Take each line of the records below that contains the string "Primary" and copy it.

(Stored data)
>>>
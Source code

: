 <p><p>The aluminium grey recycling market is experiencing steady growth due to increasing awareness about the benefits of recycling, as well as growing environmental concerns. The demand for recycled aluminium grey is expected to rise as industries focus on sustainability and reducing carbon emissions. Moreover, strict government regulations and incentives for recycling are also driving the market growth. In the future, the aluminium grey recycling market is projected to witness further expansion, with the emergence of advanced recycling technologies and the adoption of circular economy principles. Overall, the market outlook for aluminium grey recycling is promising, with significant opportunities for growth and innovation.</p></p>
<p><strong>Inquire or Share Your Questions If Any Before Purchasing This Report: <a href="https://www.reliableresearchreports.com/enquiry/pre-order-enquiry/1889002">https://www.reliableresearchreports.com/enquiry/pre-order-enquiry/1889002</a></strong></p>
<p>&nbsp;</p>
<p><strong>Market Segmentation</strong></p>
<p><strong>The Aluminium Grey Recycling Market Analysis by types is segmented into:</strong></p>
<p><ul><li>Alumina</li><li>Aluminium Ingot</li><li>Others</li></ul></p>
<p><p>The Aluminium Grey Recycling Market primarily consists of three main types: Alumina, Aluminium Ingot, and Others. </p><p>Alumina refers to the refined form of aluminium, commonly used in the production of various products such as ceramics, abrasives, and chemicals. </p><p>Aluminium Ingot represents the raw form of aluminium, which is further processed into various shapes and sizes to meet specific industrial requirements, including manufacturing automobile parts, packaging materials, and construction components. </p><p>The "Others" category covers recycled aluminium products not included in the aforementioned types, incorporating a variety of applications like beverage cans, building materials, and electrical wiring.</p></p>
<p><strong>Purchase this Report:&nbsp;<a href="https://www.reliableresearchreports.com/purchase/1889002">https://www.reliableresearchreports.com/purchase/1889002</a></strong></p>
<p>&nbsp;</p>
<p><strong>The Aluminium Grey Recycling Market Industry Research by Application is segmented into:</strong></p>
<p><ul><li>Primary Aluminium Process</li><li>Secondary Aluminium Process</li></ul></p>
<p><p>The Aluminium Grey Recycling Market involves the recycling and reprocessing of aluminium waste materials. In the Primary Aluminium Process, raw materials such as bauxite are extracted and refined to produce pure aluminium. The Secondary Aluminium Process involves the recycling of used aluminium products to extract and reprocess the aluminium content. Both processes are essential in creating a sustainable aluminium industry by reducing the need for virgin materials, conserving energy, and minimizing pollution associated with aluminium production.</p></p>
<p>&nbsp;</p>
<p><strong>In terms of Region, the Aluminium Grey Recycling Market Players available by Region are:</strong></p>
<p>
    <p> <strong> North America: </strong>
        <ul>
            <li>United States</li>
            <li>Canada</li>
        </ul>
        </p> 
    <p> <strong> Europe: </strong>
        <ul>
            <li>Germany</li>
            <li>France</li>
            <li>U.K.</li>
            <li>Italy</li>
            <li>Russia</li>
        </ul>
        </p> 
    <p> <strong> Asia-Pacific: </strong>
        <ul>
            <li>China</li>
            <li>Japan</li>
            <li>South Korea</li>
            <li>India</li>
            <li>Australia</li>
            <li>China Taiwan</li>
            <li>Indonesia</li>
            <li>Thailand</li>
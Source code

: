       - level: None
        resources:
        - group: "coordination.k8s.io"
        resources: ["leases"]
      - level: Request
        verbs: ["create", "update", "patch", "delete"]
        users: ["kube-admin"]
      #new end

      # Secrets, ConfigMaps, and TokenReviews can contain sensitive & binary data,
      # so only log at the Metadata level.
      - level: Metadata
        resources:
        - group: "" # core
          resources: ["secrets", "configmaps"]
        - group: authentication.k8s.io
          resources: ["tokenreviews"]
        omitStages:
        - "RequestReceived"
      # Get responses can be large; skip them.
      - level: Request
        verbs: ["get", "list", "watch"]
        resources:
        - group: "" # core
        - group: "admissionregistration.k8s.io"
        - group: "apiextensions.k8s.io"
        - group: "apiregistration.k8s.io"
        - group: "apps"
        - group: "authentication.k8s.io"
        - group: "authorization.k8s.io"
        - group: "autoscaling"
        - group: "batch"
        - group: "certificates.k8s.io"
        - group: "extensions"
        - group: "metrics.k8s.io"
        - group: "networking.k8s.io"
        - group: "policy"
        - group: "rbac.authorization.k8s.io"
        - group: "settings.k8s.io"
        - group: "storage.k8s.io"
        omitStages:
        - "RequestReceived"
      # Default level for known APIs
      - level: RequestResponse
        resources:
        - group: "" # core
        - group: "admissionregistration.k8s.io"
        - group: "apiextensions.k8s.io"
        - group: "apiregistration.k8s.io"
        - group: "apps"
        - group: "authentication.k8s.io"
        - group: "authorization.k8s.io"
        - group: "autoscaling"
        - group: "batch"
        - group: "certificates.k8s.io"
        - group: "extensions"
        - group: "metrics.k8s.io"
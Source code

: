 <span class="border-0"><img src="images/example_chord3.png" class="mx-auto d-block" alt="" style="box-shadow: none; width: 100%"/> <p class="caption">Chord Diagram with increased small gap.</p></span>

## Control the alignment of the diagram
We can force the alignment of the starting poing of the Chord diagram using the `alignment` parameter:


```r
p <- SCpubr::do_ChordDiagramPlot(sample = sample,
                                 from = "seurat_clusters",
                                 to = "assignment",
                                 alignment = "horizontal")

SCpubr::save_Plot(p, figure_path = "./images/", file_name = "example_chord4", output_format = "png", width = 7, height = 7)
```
<<<
• _RESPONSE_
<p><ul><li>Primary Aluminium Process</li><li>Secondary Aluminium Process</li></ul></p>
<p><p>The Aluminium Grey Recycling Market involves the recycling and reprocessing of aluminium waste materials. In the Primary Aluminium Process, raw materials such as bauxite are extracted and refined to produce pure aluminium. The Secondary Aluminium Process involves the recycling of used aluminium products to extract and reprocess the aluminium content. Both processes are essential in creating a sustainable aluminium industry by reducing the need for virgin materials, conserving energy, and minimizing pollution associated with aluminium production.</p></p>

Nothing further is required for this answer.